■ **Task material**

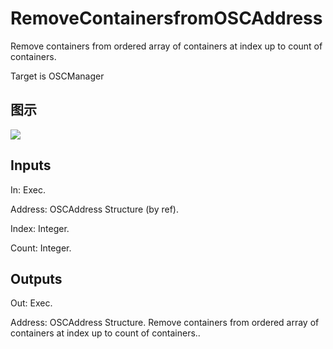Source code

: # RemoveContainersfromOSCAddress

Remove containers from ordered array of containers at index up to count of containers.

Target is OSCManager

## 图示

![]($-20221218-18062277.png)

## Inputs

In: Exec.

Address: OSCAddress Structure (by ref).

Index: Integer.

Count: Integer.  

## Outputs

Out: Exec.

Address: OSCAddress Structure. Remove containers from ordered array of containers at index up to count of containers..

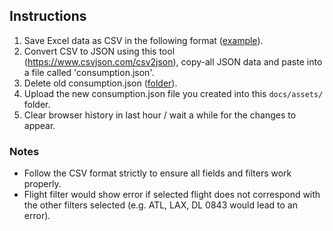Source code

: ## Instructions
1. Save Excel data as CSV in the following format ([example](docs/assets/consumption.csv)).
2. Convert CSV to JSON using this tool (https://www.csvjson.com/csv2json), copy-all JSON data and paste into a file called 'consumption.json'.
3. Delete old consumption.json ([folder](docs/assets/)).
3. Upload the new consumption.json file you created into this `docs/assets/` folder.
4. Clear browser history in last hour / wait a while for the changes to appear.

### Notes
- Follow the CSV format strictly to ensure all fields and filters work properly.
- Flight filter would show error if selected flight does not correspond with the other filters selected (e.g. ATL, LAX, DL 0843 would lead to an error).
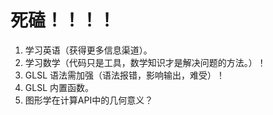 #  死磕！！！！


1. 学习英语（获得更多信息渠道）。
2. 学习数学（代码只是工具，数学知识才是解决问题的方法。）！
3. GLSL 语法需加强（语法报错，影响输出，难受）！
4. GLSL 内置函数。
5. 图形学在计算API中的几何意义？





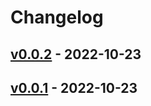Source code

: # Changelog

## [v0.0.2](https://github.com/tsuzu/kachtomize/compare/v0.0.1...v0.0.2) - 2022-10-23

## [v0.0.1](https://github.com/tsuzu/kachtomize/commits/v0.0.1) - 2022-10-23
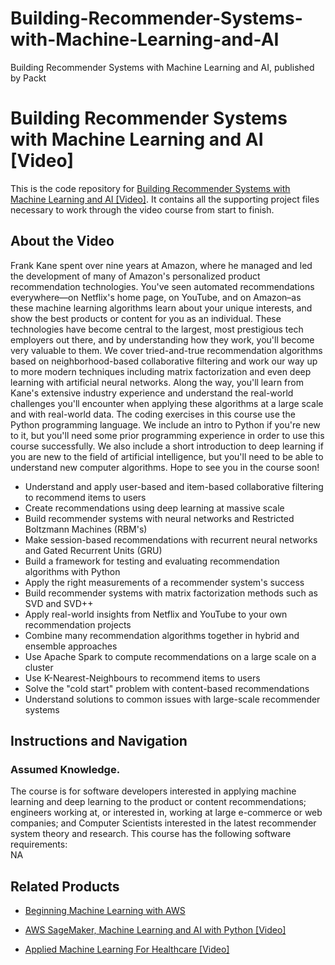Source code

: 


# Building-Recommender-Systems-with-Machine-Learning-and-AI
Building Recommender Systems with Machine Learning and AI, published by Packt
# Building Recommender Systems with Machine Learning and AI [Video]
This is the code repository for [Building Recommender Systems with Machine Learning and AI [Video]](https://www.packtpub.com/application-development/building-recommender-systems-machine-learning-and-ai-video). It contains all the supporting project files necessary to work through the video course from start to finish.
## About the Video 
Frank Kane spent over nine years at Amazon, where he managed and led the development of many of Amazon's personalized product recommendation technologies. You've seen automated recommendations everywhere—on Netflix's home page, on YouTube, and on Amazon–as these machine learning algorithms learn about your unique interests, and show the best products or content for you as an individual. These technologies have become central to the largest, most prestigious tech employers out there, and by understanding how they work, you'll become very valuable to them. We cover tried-and-true recommendation algorithms based on neighborhood-based collaborative filtering and work our way up to more modern techniques including matrix factorization and even deep learning with artificial neural networks. Along the way, you'll learn from Kane's extensive industry experience and understand the real-world challenges you'll encounter when applying these algorithms at a large scale and with real-world data. The coding exercises in this course use the Python programming language. We include an intro to Python if you're new to it, but you'll need some prior programming experience in order to use this course successfully. We also include a short introduction to deep learning if you are new to the field of artificial intelligence, but you'll need to be able to understand new computer algorithms. Hope to see you in the course soon!
<DIV class=book-info-will-learn-text>
<UL>
<LI>Understand and apply user-based and item-based collaborative filtering to recommend items to users
<LI>Create recommendations using deep learning at massive scale
<LI>Build recommender systems with neural networks and Restricted Boltzmann Machines (RBM's)
<LI>Make session-based recommendations with recurrent neural networks and Gated Recurrent Units (GRU)
<LI>Build a framework for testing and evaluating recommendation algorithms with Python
<LI>Apply the right measurements of a recommender system's success
<LI>Build recommender systems with matrix factorization methods such as SVD and SVD++
<LI>Apply real-world insights from Netflix and YouTube to your own recommendation projects
<LI>Combine many recommendation algorithms together in hybrid and ensemble approaches
<LI>Use Apache Spark to compute recommendations on a large scale on a cluster
<LI>Use K-Nearest-Neighbours to recommend items to users
<LI>Solve the "cold start" problem with content-based recommendations
<LI>Understand solutions to common issues with large-scale recommender systems</LI></UL></DIV>

## Instructions and Navigation
### Assumed Knowledge.
The course is for software developers interested in applying machine learning and deep learning to the product or content recommendations; engineers working at, or interested in, working at large e-commerce or web companies; and Computer Scientists interested in the latest recommender system theory and research.
This course has the following software requirements:<br/>
NA

## Related Products
* [Beginning Machine Learning with AWS](https://www.packtpub.com/big-data-and-business-intelligence/beginning-machine-learning-aws)

* [AWS SageMaker, Machine Learning and AI with Python [Video]](https://www.packtpub.com/virtualization-and-cloud/aws-machine-learning-ai-and-sagemaker-python-video)

* [Applied Machine Learning For Healthcare [Video]](https://www.packtpub.com/application-development/applied-machine-learning-healthcare-video)

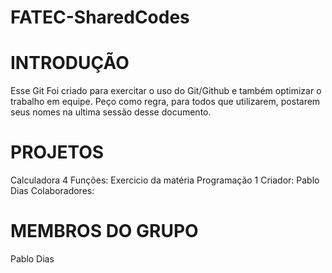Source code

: FATEC-SharedCodes
=================

INTRODUÇÃO
==========
Esse Git Foi criado para exercitar o uso do Git/Github e também optimizar o trabalho em equipe.
Peço como regra, para todos que utilizarem, postarem seus nomes na ultima sessão desse documento.


PROJETOS
========
Calculadora 4 Funções: Exercicio da matéria Programação 1
Criador: Pablo Dias
Colaboradores:



MEMBROS DO GRUPO
================
Pablo Dias
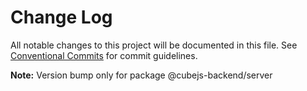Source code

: # Change Log

All notable changes to this project will be documented in this file.
See [Conventional Commits](https://conventionalcommits.org) for commit guidelines.



**Note:** Version bump only for package @cubejs-backend/server

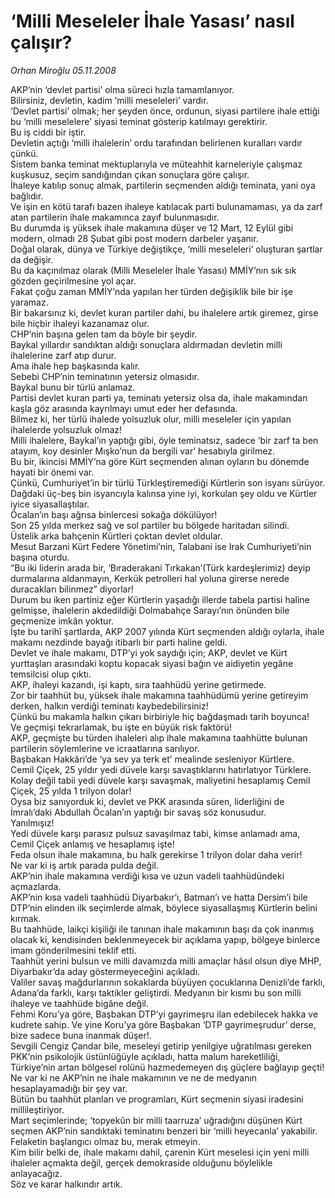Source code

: # ‘Milli Meseleler İhale Yasası’ nasıl çalışır?

*Orhan Miroğlu 05.11.2008*

<div class="taraf_structure_2col_1zq">
<div class="margen_n">



 <p>AKP’nin ‘devlet partisi’ olma süreci hızla tamamlanıyor. <br/>Bilirsiniz, devletin, kadim ‘milli meseleleri’ vardır. <br/>‘Devlet partisi’ olmak; her şeyden önce, ordunun, siyasi partilere ihale ettiği bu ‘milli meselelere’ siyasi teminat gösterip katılmayı gerektirir. <br/>Bu iş ciddi bir iştir. <br/>Devletin açtığı ‘milli ihalelerin’ ordu tarafından belirlenen kuralları vardır çünkü. <br/>Sistem banka teminat mektuplarıyla ve müteahhit karneleriyle çalışmaz kuşkusuz, seçim sandığından çıkan sonuçlara göre çalışır. <br/>İhaleye katılıp sonuç almak, partilerin seçmenden aldığı teminata, yani oya bağlıdır. <br/>Ve işin en kötü tarafı bazen ihaleye katılacak parti bulunamaması, ya da zarf atan partilerin ihale makamınca zayıf bulunmasıdır. <br/>Bu durumda iş yüksek ihale makamına düşer ve 12 Mart, 12 Eylül gibi modern, olmadı 28 Şubat gibi post modern darbeler yaşanır. <br/>Doğal olarak, dünya ve Türkiye değiştikçe, ‘milli meseleleri’ oluşturan şartlar da değişir. <br/>Bu da kaçınılmaz olarak (Milli Meseleler İhale Yasası) MMİY’nın sık sık gözden geçirilmesine yol açar. <br/>Fakat çoğu zaman MMİY’nda yapılan her türden değişiklik bile bir işe yaramaz. <br/>Bir bakarsınız ki, devlet kuran partiler dahi, bu ihalelere artık giremez, girse bile hiçbir ihaleyi kazanamaz olur. <br/>CHP’nin başına gelen tam da böyle bir şeydir. <br/>Baykal yıllardır sandıktan aldığı sonuçlara aldırmadan devletin milli ihalelerine zarf atıp durur. <br/>Ama ihale hep başkasında kalır. <br/>Sebebi CHP’nin teminatının yetersiz olmasıdır. <br/>Baykal bunu bir türlü anlamaz. <br/>Partisi devlet kuran parti ya, teminatı yetersiz olsa da, ihale makamından kaşla göz arasında kayrılmayı umut eder her defasında. <br/>Bilmez ki, her türlü ihalede yolsuzluk olur, milli meseleler için yapılan ihalelerde yolsuzluk olmaz! <br/>Milli ihalelere, Baykal’ın yaptığı gibi, öyle teminatsız, sadece ‘bir zarf ta ben atayım, koy desinler Mışko’nun da bergili var’ hesabıyla girilmez. <br/>Bu bir, ikincisi MMİY’na göre Kürt seçmenden alınan oyların bu dönemde hayati bir önemi var. <br/>Çünkü, Cumhuriyet’in bir türlü Türkleştiremediği Kürtlerin son isyanı sürüyor. <br/>Dağdaki üç-beş bin isyancıyla kalınsa yine iyi, korkulan şey oldu ve Kürtler iyice siyasallaştılar. <br/>Öcalan’ın başı ağrısa binlercesi sokağa dökülüyor! <br/>Son 25 yılda merkez sağ ve sol partiler bu bölgede haritadan silindi. <br/>Üstelik arka bahçenin Kürtleri çoktan devlet oldular. <br/>Mesut Barzani Kürt Federe Yönetimi’nin, Talabani ise Irak Cumhuriyeti’nin başına oturdu. <br/>“Bu iki liderin arada bir, ‘Bıraderakani Tırkakan’(Türk kardeşlerimiz) deyip durmalarına aldanmayın, Kerkük petrolleri hal yoluna girerse nerede duracakları bilinmez” diyorlar! <br/>Durum bu iken partiniz eğer Kürtlerin yaşadığı illerde tabela partisi haline gelmişse, ihalelerin akdedildiği Dolmabahçe Sarayı’nın önünden bile geçmenize imkân yoktur. <br/>İşte bu tarihî şartlarda, AKP 2007 yılında Kürt seçmenden aldığı oylarla, ihale makamı nezdinde bayağı itibarlı bir parti haline geldi. <br/>Devlet ve ihale makamı, DTP’yi yok saydığı için; AKP, devlet ve Kürt yurttaşları arasındaki koptu kopacak siyasi bağın ve aidiyetin yegâne temsilcisi olup çıktı. <br/>AKP, ihaleyi kazandı, işi kaptı, sıra taahhüdü yerine getirmede. <br/>Zor bir taahhüt bu, yüksek ihale makamına taahhüdümü yerine getireyim derken, halkın verdiği teminatı kaybedebilirsiniz! <br/>Çünkü bu makamla halkın çıkarı birbiriyle hiç bağdaşmadı tarih boyunca! <br/>Ve geçmişi tekrarlamak, bu işte en büyük risk faktörü! <br/>AKP, geçmişte bu türden ihaleleri alıp ihale makamına taahhütte bulunan partilerin söylemlerine ve icraatlarına sarılıyor. <br/>Başbakan Hakkâri’de ‘ya sev ya terk et’ mealinde sesleniyor Kürtlere. <br/>Cemil Çiçek, 25 yıldır yedi düvele karşı savaştıklarını hatırlatıyor Türklere. <br/>Kolay değil tabii yedi düvele karşı savaşmak, maliyetini hesaplamış Cemil Çiçek, 25 yılda 1 trilyon dolar! <br/>Oysa biz sanıyorduk ki, devlet ve PKK arasında süren, liderliğini de İmralı’daki Abdullah Öcalan’ın yaptığı bir savaş söz konusudur. <br/>Yanılmışız! <br/>Yedi düvele karşı parasız pulsuz savaşılmaz tabi, kimse anlamadı ama, Cemil Çiçek anlamış ve hesaplamış işte! <br/>Feda olsun ihale makamına, bu halk gerekirse 1 trilyon dolar daha verir! <br/>Ne var ki iş artık parada pulda değil. <br/>AKP’nin ihale makamına verdiği kısa ve uzun vadeli taahhüdündeki açmazlarda. <br/>AKP’nin kısa vadeli taahhüdü Diyarbakır’ı, Batman’ı ve hatta Dersim’i bile DTP’nin elinden ilk seçimlerde almak, böylece siyasallaşmış Kürtlerin belini kırmak. <br/>Bu taahhüde, laikçi kişiliği ile tanınan ihale makamının başı da çok inanmış olacak ki, kendisinden beklenmeyecek bir açıklama yapıp, bölgeye binlerce imam gönderilmesini teklif etti. <br/>Taahhüt yerini bulsun ve milli davamızda milli amaçlar hâsıl olsun diye MHP, Diyarbakır’da aday göstermeyeceğini açıkladı. <br/>Valiler savaş mağdurlarının sokaklarda büyüyen çocuklarına Denizli’de farklı, Adana’da farklı, karşı taktikler geliştirdi. Medyanın bir kısmı bu son milli ihaleye ve taahhüde bigâne değil. <br/>Fehmi Koru’ya göre, Başbakan DTP’yi gayrimeşru ilan edebilecek hakka ve kudrete sahip. Ve yine Koru’ya göre Başbakan ‘DTP gayrimeşrudur’ derse, bize sadece buna inanmak düşer!. <br/>Sevgili Cengiz Çandar bile, meseleyi getirip yenilgiye uğratılması gereken PKK’nin psikolojik üstünlüğüyle açıkladı, hatta malum hareketliliği, Türkiye’nin artan bölgesel rolünü hazmedemeyen dış güçlere bağlayıp geçti! <br/>Ne var ki ne AKP’nin ne ihale makamının ve ne de medyanın hesaplayamadığı bir şey var. <br/>Bütün bu taahhüt planları ve programları, Kürt seçmenin siyasi iradesini millileştiriyor. <br/>Mart seçimlerinde; ‘topyekûn bir milli taarruza’ uğradığını düşünen Kürt seçmen AKP’nin sandıktaki teminatını benzeri bir ‘milli heyecanla’ yakabilir. <br/>Felaketin başlangıcı olmaz bu, merak etmeyin. <br/>Kim bilir belki de, ihale makamı dahil, çarenin Kürt meselesi için yeni milli ihaleler açmakta değil, gerçek demokraside olduğunu böylelikle anlayacağız. <br/>Söz ve karar halkındır artık.</p>

<br/>


<div id="taraf_not">
</div>

</div>


</div>
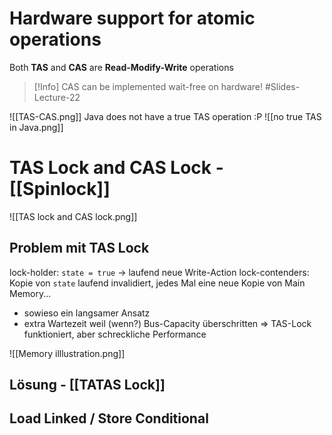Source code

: # Hardware support for atomic operations
Both **TAS** and **CAS** are **Read-Modify-Write** operations

> [!Info]
> CAS can be implemented wait-free on hardware!
> #Slides-Lecture-22
> 

![[TAS-CAS.png]]
Java does not have a true TAS operation :P
![[no true TAS in Java.png]]

# TAS Lock and CAS Lock - [[Spinlock]]
![[TAS lock and CAS lock.png]]
## Problem mit TAS Lock
lock-holder: `state = true` -> laufend neue Write-Action
lock-contenders: Kopie von `state` laufend invalidiert, jedes Mal eine neue Kopie von Main Memory...
- sowieso ein langsamer Ansatz
- extra Wartezeit weil (wenn?) Bus-Capacity überschritten
=> TAS-Lock funktioniert, aber schreckliche Performance

![[Memory illlustration.png]]

## Lösung - [[TATAS Lock]] 

## Load Linked / Store Conditional


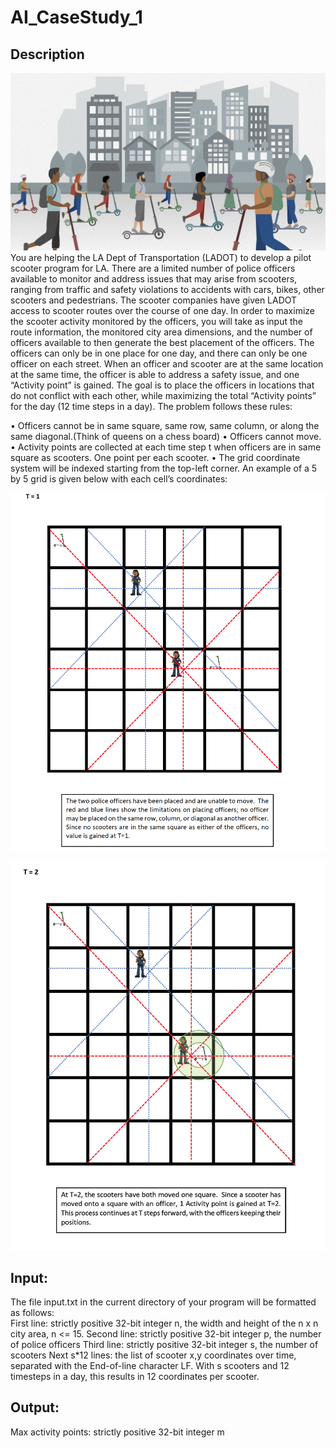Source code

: # AI_CaseStudy_1
## Description 

![Intro](https://raw.githubusercontent.com/MahikanthNag/AI_CaseStudy_1/master/Scooters.jpg)
You are helping the LA Dept of Transportation (LADOT) to develop a pilot scooter program for LA. There are a limited number of police officers available to monitor and address issues that may arise from scooters, ranging from traffic and safety violations to accidents with cars, bikes, other scooters and pedestrians. The scooter companies have given LADOT access to scooter routes over the course of one day. In order to maximize the scooter activity monitored by the officers, you will take as input the route information, the monitored city area dimensions, and the number of officers available to then generate the best placement of the officers. The officers can only be in one place for one day, and there can only be one officer on each street. When an officer and scooter are at the same location at the same time, the officer is able to address a safety issue, and one “Activity point” is gained.  The goal is to place the officers in locations that do not conflict with each other, while maximizing the total “Activity points” for the day (12 time steps in a day).  The problem follows these rules: 

•	Officers cannot be in same square, same row, same column, or along the same diagonal.(Think of queens on a chess board)
•	Officers cannot move.
•	Activity points are collected at each time step t when officers are in same square as scooters. One point per each scooter.
•	The grid coordinate system will be indexed starting from the top-left corner.  An example of a 5 by 5 grid is given below with each cell’s coordinates:

![Sample State 1](https://raw.githubusercontent.com/MahikanthNag/AI_CaseStudy_1/master/SampleState1.png)

![Sample State 2](https://raw.githubusercontent.com/MahikanthNag/AI_CaseStudy_1/master/SampleState2.png)

## Input: 
The file input.txt in the current directory of your program will be formatted as follows:  
First line: strictly positive 32-bit integer n, the width and height of the n x n city area, n <= 15. 
Second line: strictly positive 32-bit integer p, the number of police officers 
Third line: strictly positive 32-bit integer s, the number of scooters 
Next s*12 lines: the list of scooter x,y coordinates over time, separated with the End-of-line character LF.  With s scooters and 12 timesteps in a day, this results in 12 coordinates per scooter. 
## Output:  
Max activity points: strictly positive 32-bit integer m 
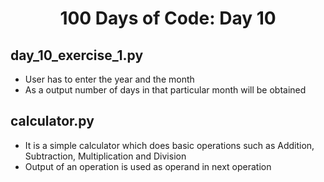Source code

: 
<h1 align="center">
    100 Days of Code: Day 10
  <br>
</h1>

## day_10_exercise_1.py
- User has to enter the year and the month
- As a output number of days in that particular month will be obtained

## calculator.py
- It is a simple calculator which does basic operations such as Addition, Subtraction, Multiplication and Division
- Output of an operation is used as operand in next operation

■ **What is needed**
Check each line of the entries for "Java" and copy those that have it.

■ **Solution**
Java does not have a true TAS operation :P
![[no true TAS in Java.png]]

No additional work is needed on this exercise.